Am Dienstagmorgen besuchten wir alle nicht die Chacra, sondern besuchten den Plaza de Armas, auf dem Regina, Franca und Benjamin ein kleines Konzert gaben, da der Bürgermeister der Stadt sowie die Pyschologin Rosa dazu eingeladen hatten. An diesem Tag/ Vormittag fand der „Tag der Rechte des Kindes“ statt, sodass ein Clown die Kindergartenkinder Quiquijanas belustigte, mit ihnen einige Spielchen spielte und es einen kleinen Umzug der Kinder über den Hauptplatz gab, wobei die Kinder mit Plakaten in der Hand die Straße hinauf marschierten. Auf diesen Plakaten standen kurze Sätze wie „Ich habe das Recht auf Nahrung“, „Ich habe das Recht mit meiner Familie zusammenzuleben“ oder „Ich habe das Recht auf Spielen mit meinen Freunden“. Diese drei Sätze sind nur Beispiele für die vielen, bunt verzierten Plakate, die die Kinder mit Stolz, aber auch ein bisschen mit Ehrfurcht trugen. Am Ende der Straßen wurde ihnen dann eine Tüte mit Popcorn und Himbeergelatine überreicht.

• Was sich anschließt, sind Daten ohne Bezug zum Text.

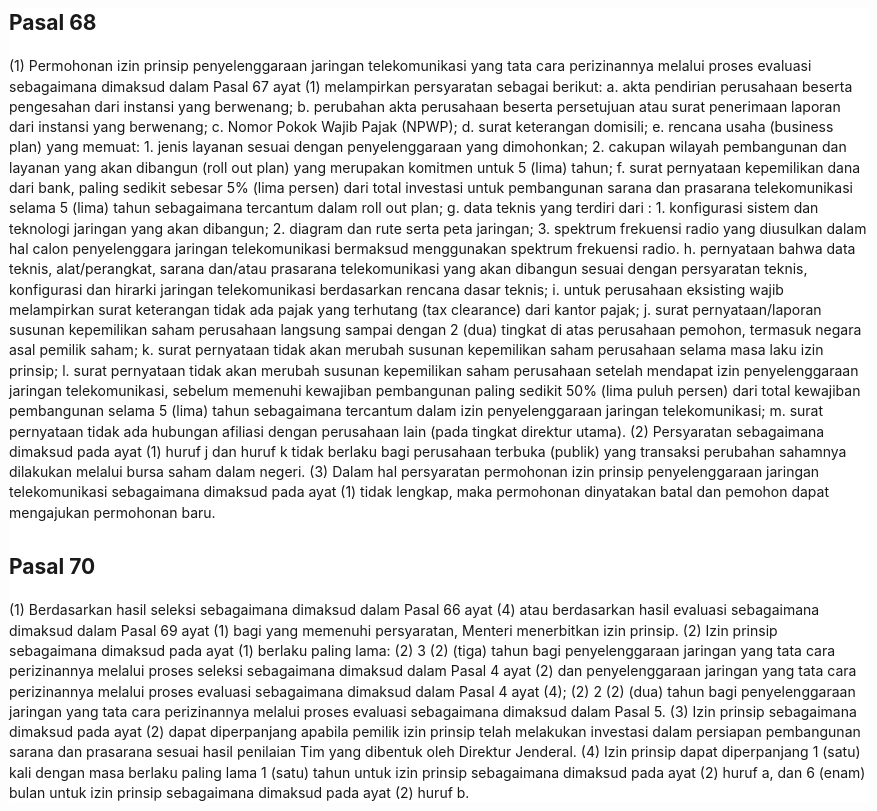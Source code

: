 
## Pasal 68
(1) Permohonan izin prinsip penyelenggaraan jaringan telekomunikasi yang tata cara perizinannya melalui proses evaluasi sebagaimana dimaksud dalam Pasal 67 ayat (1) melampirkan persyaratan sebagai berikut:
	a. akta pendirian perusahaan beserta pengesahan dari instansi yang berwenang;
	b. perubahan akta perusahaan beserta persetujuan atau surat penerimaan laporan dari instansi yang berwenang;
	c. Nomor Pokok Wajib Pajak (NPWP);
	d. surat keterangan domisili;
	e. rencana usaha (business plan) yang memuat:
		1. jenis layanan sesuai dengan penyelenggaraan yang dimohonkan;
		2. cakupan wilayah pembangunan dan layanan yang akan dibangun (roll out plan) yang merupakan komitmen untuk 5 (lima) tahun;
	f. surat pernyataan kepemilikan dana dari bank, paling sedikit sebesar 5% (lima persen) dari total investasi untuk pembangunan sarana dan prasarana telekomunikasi selama 5 (lima) tahun sebagaimana tercantum dalam roll out plan;
	g. data teknis yang terdiri dari :
		1. konfigurasi sistem dan teknologi jaringan yang akan dibangun;
		2. diagram dan rute serta peta jaringan;
		3. spektrum frekuensi radio yang diusulkan dalam hal calon penyelenggara jaringan telekomunikasi bermaksud menggunakan spektrum frekuensi radio.
	h. pernyataan bahwa data teknis, alat/perangkat, sarana dan/atau prasarana telekomunikasi yang akan dibangun sesuai dengan persyaratan teknis, konfigurasi dan hirarki jaringan telekomunikasi berdasarkan rencana dasar teknis;
	i. untuk perusahaan eksisting wajib melampirkan surat keterangan tidak ada pajak yang terhutang (tax clearance) dari kantor pajak;
	j. surat pernyataan/laporan susunan kepemilikan saham perusahaan langsung sampai dengan 2 (dua) tingkat di atas perusahaan pemohon, termasuk negara asal pemilik saham;
	k. surat pernyataan tidak akan merubah susunan kepemilikan saham perusahaan selama masa laku izin prinsip;
	l. surat pernyataan tidak akan merubah susunan kepemilikan saham perusahaan setelah mendapat izin penyelenggaraan jaringan telekomunikasi, sebelum memenuhi kewajiban pembangunan paling sedikit 50% (lima puluh persen) dari total kewajiban pembangunan selama 5 (lima) tahun sebagaimana tercantum dalam izin penyelenggaraan jaringan telekomunikasi;
	m. surat pernyataan tidak ada hubungan afiliasi dengan perusahaan lain (pada tingkat direktur utama).
(2) Persyaratan sebagaimana dimaksud pada ayat (1) huruf j dan huruf k tidak berlaku bagi perusahaan terbuka (publik) yang transaksi perubahan sahamnya dilakukan melalui bursa saham dalam negeri.
(3) Dalam hal persyaratan permohonan izin prinsip penyelenggaraan jaringan telekomunikasi sebagaimana dimaksud pada ayat (1) tidak lengkap, maka permohonan dinyatakan batal dan pemohon dapat mengajukan permohonan baru.

## Pasal 70
(1) Berdasarkan hasil seleksi sebagaimana dimaksud dalam Pasal 66 ayat (4) atau berdasarkan hasil evaluasi sebagaimana dimaksud dalam Pasal 69 ayat (1) bagi yang memenuhi persyaratan, Menteri menerbitkan izin prinsip.
(2) Izin prinsip sebagaimana dimaksud pada ayat (1) berlaku paling lama:
(2) 3
(2) (tiga) tahun bagi penyelenggaraan jaringan yang tata cara perizinannya melalui proses seleksi sebagaimana dimaksud dalam Pasal 4 ayat (2) dan penyelenggaraan jaringan yang tata cara perizinannya melalui proses evaluasi sebagaimana dimaksud dalam Pasal 4 ayat (4);
(2) 2
(2) (dua) tahun bagi penyelenggaraan jaringan yang tata cara perizinannya melalui proses evaluasi sebagaimana dimaksud dalam Pasal 5.
(3) Izin prinsip sebagaimana dimaksud pada ayat (2) dapat diperpanjang apabila pemilik izin prinsip telah melakukan investasi dalam persiapan pembangunan sarana dan prasarana sesuai hasil penilaian Tim yang dibentuk oleh Direktur Jenderal.
(4) Izin prinsip dapat diperpanjang 1 (satu) kali dengan masa berlaku paling lama 1 (satu) tahun untuk izin prinsip sebagaimana dimaksud pada ayat (2) huruf a, dan 6 (enam) bulan untuk izin prinsip sebagaimana dimaksud pada ayat (2) huruf b.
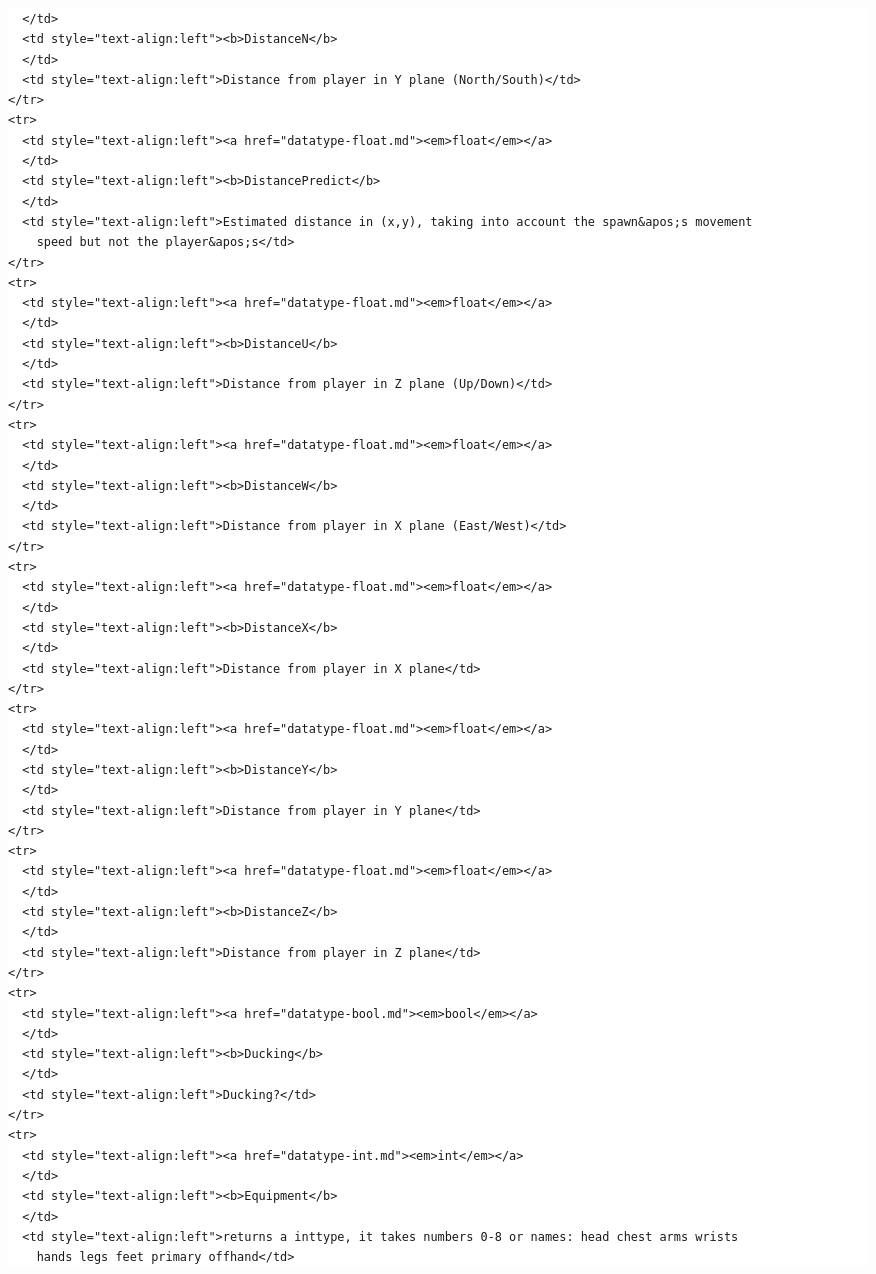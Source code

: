       </td>
      <td style="text-align:left"><b>DistanceN</b>
      </td>
      <td style="text-align:left">Distance from player in Y plane (North/South)</td>
    </tr>
    <tr>
      <td style="text-align:left"><a href="datatype-float.md"><em>float</em></a>
      </td>
      <td style="text-align:left"><b>DistancePredict</b>
      </td>
      <td style="text-align:left">Estimated distance in (x,y), taking into account the spawn&apos;s movement
        speed but not the player&apos;s</td>
    </tr>
    <tr>
      <td style="text-align:left"><a href="datatype-float.md"><em>float</em></a>
      </td>
      <td style="text-align:left"><b>DistanceU</b>
      </td>
      <td style="text-align:left">Distance from player in Z plane (Up/Down)</td>
    </tr>
    <tr>
      <td style="text-align:left"><a href="datatype-float.md"><em>float</em></a>
      </td>
      <td style="text-align:left"><b>DistanceW</b>
      </td>
      <td style="text-align:left">Distance from player in X plane (East/West)</td>
    </tr>
    <tr>
      <td style="text-align:left"><a href="datatype-float.md"><em>float</em></a>
      </td>
      <td style="text-align:left"><b>DistanceX</b>
      </td>
      <td style="text-align:left">Distance from player in X plane</td>
    </tr>
    <tr>
      <td style="text-align:left"><a href="datatype-float.md"><em>float</em></a>
      </td>
      <td style="text-align:left"><b>DistanceY</b>
      </td>
      <td style="text-align:left">Distance from player in Y plane</td>
    </tr>
    <tr>
      <td style="text-align:left"><a href="datatype-float.md"><em>float</em></a>
      </td>
      <td style="text-align:left"><b>DistanceZ</b>
      </td>
      <td style="text-align:left">Distance from player in Z plane</td>
    </tr>
    <tr>
      <td style="text-align:left"><a href="datatype-bool.md"><em>bool</em></a>
      </td>
      <td style="text-align:left"><b>Ducking</b>
      </td>
      <td style="text-align:left">Ducking?</td>
    </tr>
    <tr>
      <td style="text-align:left"><a href="datatype-int.md"><em>int</em></a>
      </td>
      <td style="text-align:left"><b>Equipment</b>
      </td>
      <td style="text-align:left">returns a inttype, it takes numbers 0-8 or names: head chest arms wrists
        hands legs feet primary offhand</td>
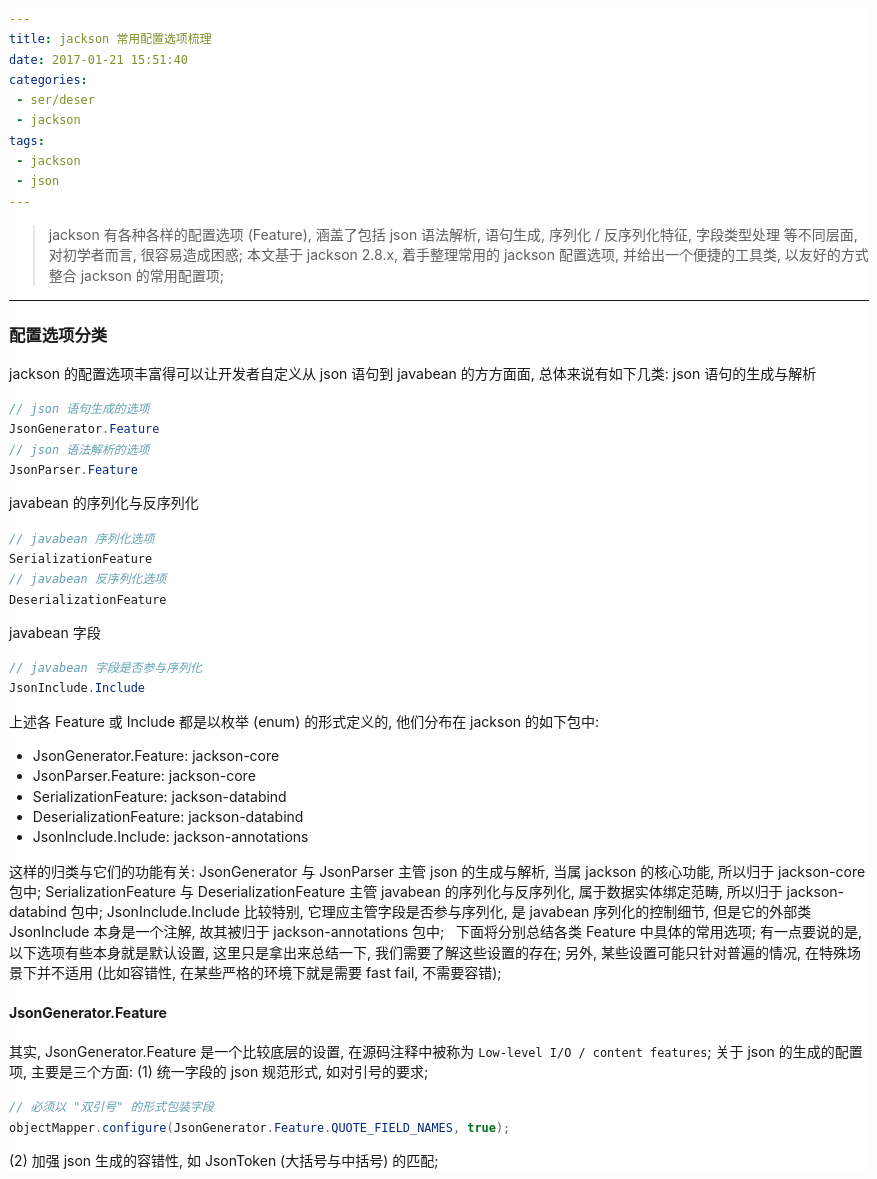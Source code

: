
 ```yaml
---
title: jackson 常用配置选项梳理
date: 2017-01-21 15:51:40
categories:
 - ser/deser
 - jackson
tags:
 - jackson
 - json
---
```


> jackson 有各种各样的配置选项 (Feature), 涵盖了包括 json 语法解析, 语句生成, 序列化 / 反序列化特征, 字段类型处理 等不同层面, 对初学者而言, 很容易造成困惑;
本文基于 jackson 2.8.x, 着手整理常用的 jackson 配置选项, 并给出一个便捷的工具类, 以友好的方式整合 jackson 的常用配置项;



------
### **配置选项分类**
jackson 的配置选项丰富得可以让开发者自定义从 json 语句到 javabean 的方方面面, 总体来说有如下几类:
json 语句的生成与解析
``` java
// json 语句生成的选项
JsonGenerator.Feature
// json 语法解析的选项
JsonParser.Feature
```
javabean 的序列化与反序列化
``` java
// javabean 序列化选项
SerializationFeature
// javabean 反序列化选项
DeserializationFeature
```
javabean 字段
``` java
// javabean 字段是否参与序列化
JsonInclude.Include
```
上述各 Feature 或 Include 都是以枚举 (enum) 的形式定义的, 他们分布在 jackson 的如下包中:

* JsonGenerator.Feature: jackson-core
* JsonParser.Feature: jackson-core
* SerializationFeature: jackson-databind
* DeserializationFeature: jackson-databind
* JsonInclude.Include: jackson-annotations

这样的归类与它们的功能有关:
JsonGenerator 与 JsonParser 主管 json 的生成与解析, 当属 jackson 的核心功能, 所以归于 jackson-core 包中;
SerializationFeature 与 DeserializationFeature 主管 javabean 的序列化与反序列化, 属于数据实体绑定范畴, 所以归于 jackson-databind 包中;
JsonInclude.Include 比较特别, 它理应主管字段是否参与序列化, 是 javabean 序列化的控制细节, 但是它的外部类 JsonInclude 本身是一个注解, 故其被归于 jackson-annotations 包中;
&nbsp;
下面将分别总结各类 Feature 中具体的常用选项; 有一点要说的是, 以下选项有些本身就是默认设置, 这里只是拿出来总结一下, 我们需要了解这些设置的存在; 另外, 某些设置可能只针对普遍的情况, 在特殊场景下并不适用 (比如容错性, 在某些严格的环境下就是需要 fast fail, 不需要容错);
#### **JsonGenerator.Feature**
其实, JsonGenerator.Feature 是一个比较底层的设置, 在源码注释中被称为 `Low-level I/O / content features`;
关于 json 的生成的配置项, 主要是三个方面:
(1) 统一字段的 json 规范形式, 如对引号的要求;
``` java
// 必须以 "双引号" 的形式包装字段
objectMapper.configure(JsonGenerator.Feature.QUOTE_FIELD_NAMES, true);
```
(2) 加强 json 生成的容错性, 如 JsonToken (大括号与中括号) 的匹配;
``` java
```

Immer mal wieder spielten Benjamin, Franca und Regina einige einstudierte Stücke wie „El condor pasa“. Leider funktionierte die Musikanlange a) nicht so, wie die drei sich es vorgestellt hatten und b) durften sie nicht all ihre Stücke spielen, da dafür schlichtweg keine Zeit blieb. Darüber ein wenig verärgert und trauernd über die verlorengegangene Zeit, in denen sie die Stücke einstudiert hatten, fuhren wir später zurück zur Albergue.

 

An diesem Tag war die Laune unserer Vorgesetzten gewiss nicht die beste, wobei wir auch dazu sagen müssen, dass wir einige Fehler gemacht haben. So regten diese sich beispielsweise über den vielen Dreck auf, der durch die unfertige Straße zur Haustür hin, im ganzen Haus verteilt wurde. Außerdem ist ein Schlüssel abgebrochen, der zu dem Raum führt, in dem unsere Fahrräder untergestellt werden. Heute summierten sich viele Kleinigkeiten, die zu einem angespannten Verhältnis geführt haben.

 

Mit meinen kleinen Rabauken der Hausaufgabenbetreuung klappt es momentan aber richtig gut. Obwohl nicht viele meine Hilfe bei ihren Hausaufgaben in Anspruch nehmen möchten, freue ich mich doch, wenn ich dem ein oder anderen bei komplizierten Aufgaben helfen kann. Zu dem ein oder anderen fehlt mir immer noch ein gewisser Draht, andere hingegen stellen mir sehr persönliche Fragen. Besonders mit einem Jungen, er heißt Clemente, komme ich super zurecht und konnte ihm heute sogar bei einer schwierigen Matheaufgabe helfen. Obwohl im deutschen Curriculum alles was mit Polynomen-Division zu tun hat, gestrichen wurde, konnte ich mir das Thema auf Spanisch anlesen und ihm gut helfen. Zwischenzeitlich habe ich mich sogar selbst überrascht auf das richtige Ergebnis gekommen zu sein, da Mathe gewiss noch nie meine Stärke war.

 

Außerdem ist der neue Flyer der Kinderhilfe Cusco-Peru e.V. fertig, der eine Jahresbilanz über das vergangene Jahr 2013 zieht. Unter meinem Blogeintrag steht dieser zum Download bereit.

 

Am Mittwochmorgen waren wir nur zu dritt auf der Chacra, auf der an diesem Tag Hochleistungssport betrieben wurde. Die Arbeit, die wir am Montagvormittag zu acht bearbeitet hatten, machten wir an diesem Tag nur zu dritt (später zu fünft, da Pavela und Juana mithalfen) und ernteten dazu noch eine Menge. Insgesamt waren wir aber schneller fertig als am Montag, was mich auf der einen Seite sehr erfreute, aber auf der anderen sehr zum Schwitzen brachte.

 

Meine Erkältung hat hoffentlich mittlerweile ihren Höhepunkt erreicht, sodass sie in den nächsten Tagen immer mehr abklingt.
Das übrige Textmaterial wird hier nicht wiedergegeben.